§ **About this exercise**
Once you have located the line containing "relativi alle interazioni.__" in the material below, return it exactly along with each line after it through the line containing "## Altre cose da sapere".

---

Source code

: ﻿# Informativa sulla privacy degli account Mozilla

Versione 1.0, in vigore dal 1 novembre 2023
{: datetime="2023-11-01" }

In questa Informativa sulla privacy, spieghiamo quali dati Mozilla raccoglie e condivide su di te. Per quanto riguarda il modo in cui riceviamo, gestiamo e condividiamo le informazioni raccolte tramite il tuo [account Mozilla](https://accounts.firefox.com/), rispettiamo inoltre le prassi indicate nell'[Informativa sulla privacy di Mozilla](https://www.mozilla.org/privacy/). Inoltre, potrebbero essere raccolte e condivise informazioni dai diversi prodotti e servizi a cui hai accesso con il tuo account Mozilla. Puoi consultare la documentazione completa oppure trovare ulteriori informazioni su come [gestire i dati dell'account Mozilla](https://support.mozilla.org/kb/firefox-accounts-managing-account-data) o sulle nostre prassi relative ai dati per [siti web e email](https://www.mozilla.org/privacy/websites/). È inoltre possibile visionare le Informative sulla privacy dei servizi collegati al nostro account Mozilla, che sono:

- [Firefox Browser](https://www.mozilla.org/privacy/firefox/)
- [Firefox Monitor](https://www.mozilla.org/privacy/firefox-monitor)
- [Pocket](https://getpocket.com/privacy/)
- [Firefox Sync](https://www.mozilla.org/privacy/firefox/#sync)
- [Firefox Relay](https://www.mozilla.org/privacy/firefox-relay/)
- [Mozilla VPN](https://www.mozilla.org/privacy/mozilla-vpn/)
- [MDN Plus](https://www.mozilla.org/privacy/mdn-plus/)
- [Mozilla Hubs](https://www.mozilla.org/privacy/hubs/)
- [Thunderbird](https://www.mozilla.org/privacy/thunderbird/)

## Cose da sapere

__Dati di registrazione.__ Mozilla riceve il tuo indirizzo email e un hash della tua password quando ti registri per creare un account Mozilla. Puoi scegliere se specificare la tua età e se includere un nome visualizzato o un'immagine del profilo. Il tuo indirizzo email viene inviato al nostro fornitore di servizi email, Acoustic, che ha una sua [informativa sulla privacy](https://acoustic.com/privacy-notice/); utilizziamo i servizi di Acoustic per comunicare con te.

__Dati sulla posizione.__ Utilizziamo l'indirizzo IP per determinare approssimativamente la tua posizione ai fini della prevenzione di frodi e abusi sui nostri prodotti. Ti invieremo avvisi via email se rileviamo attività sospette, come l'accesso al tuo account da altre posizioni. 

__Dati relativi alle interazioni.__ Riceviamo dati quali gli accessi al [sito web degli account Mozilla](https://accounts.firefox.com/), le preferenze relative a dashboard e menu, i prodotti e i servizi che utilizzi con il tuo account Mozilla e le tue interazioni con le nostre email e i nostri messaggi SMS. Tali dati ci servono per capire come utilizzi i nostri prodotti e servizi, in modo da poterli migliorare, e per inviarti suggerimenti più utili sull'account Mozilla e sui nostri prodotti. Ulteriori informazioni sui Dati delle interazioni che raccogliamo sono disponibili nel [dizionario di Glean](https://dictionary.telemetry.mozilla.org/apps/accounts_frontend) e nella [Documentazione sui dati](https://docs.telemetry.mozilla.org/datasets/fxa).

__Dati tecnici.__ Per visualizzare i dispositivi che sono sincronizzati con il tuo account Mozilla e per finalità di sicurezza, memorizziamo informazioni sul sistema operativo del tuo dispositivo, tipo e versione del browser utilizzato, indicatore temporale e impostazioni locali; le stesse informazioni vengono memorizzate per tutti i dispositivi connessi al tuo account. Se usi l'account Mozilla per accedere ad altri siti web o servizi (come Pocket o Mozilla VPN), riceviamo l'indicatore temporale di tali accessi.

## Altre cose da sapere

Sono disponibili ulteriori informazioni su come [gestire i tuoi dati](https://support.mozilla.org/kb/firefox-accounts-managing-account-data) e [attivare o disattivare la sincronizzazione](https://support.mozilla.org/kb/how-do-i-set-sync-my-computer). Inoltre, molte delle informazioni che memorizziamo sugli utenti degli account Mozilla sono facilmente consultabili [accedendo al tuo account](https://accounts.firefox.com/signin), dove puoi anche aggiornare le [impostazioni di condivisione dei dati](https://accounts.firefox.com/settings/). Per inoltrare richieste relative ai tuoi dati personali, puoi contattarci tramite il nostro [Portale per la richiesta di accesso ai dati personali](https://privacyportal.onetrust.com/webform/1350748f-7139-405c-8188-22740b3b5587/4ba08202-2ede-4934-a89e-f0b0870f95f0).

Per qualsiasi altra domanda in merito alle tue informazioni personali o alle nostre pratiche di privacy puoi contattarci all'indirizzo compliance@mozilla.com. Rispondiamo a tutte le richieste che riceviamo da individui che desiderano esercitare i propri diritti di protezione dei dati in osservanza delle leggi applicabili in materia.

---

§ **Task response**
__Dati relativi alle interazioni.__ Riceviamo dati quali gli accessi al [sito web degli account Mozilla](https://accounts.firefox.com/), le preferenze relative a dashboard e menu, i prodotti e i servizi che utilizzi con il tuo account Mozilla e le tue interazioni con le nostre email e i nostri messaggi SMS. Tali dati ci servono per capire come utilizzi i nostri prodotti e servizi, in modo da poterli migliorare, e per inviarti suggerimenti più utili sull'account Mozilla e sui nostri prodotti. Ulteriori informazioni sui Dati delle interazioni che raccogliamo sono disponibili nel [dizionario di Glean](https://dictionary.telemetry.mozilla.org/apps/accounts_frontend) e nella [Documentazione sui dati](https://docs.telemetry.mozilla.org/datasets/fxa).

__Dati tecnici.__ Per visualizzare i dispositivi che sono sincronizzati con il tuo account Mozilla e per finalità di sicurezza, memorizziamo informazioni sul sistema operativo del tuo dispositivo, tipo e versione del browser utilizzato, indicatore temporale e impostazioni locali; le stesse informazioni vengono memorizzate per tutti i dispositivi connessi al tuo account. Se usi l'account Mozilla per accedere ad altri siti web o servizi (come Pocket o Mozilla VPN), riceviamo l'indicatore temporale di tali accessi.

## Altre cose da sapere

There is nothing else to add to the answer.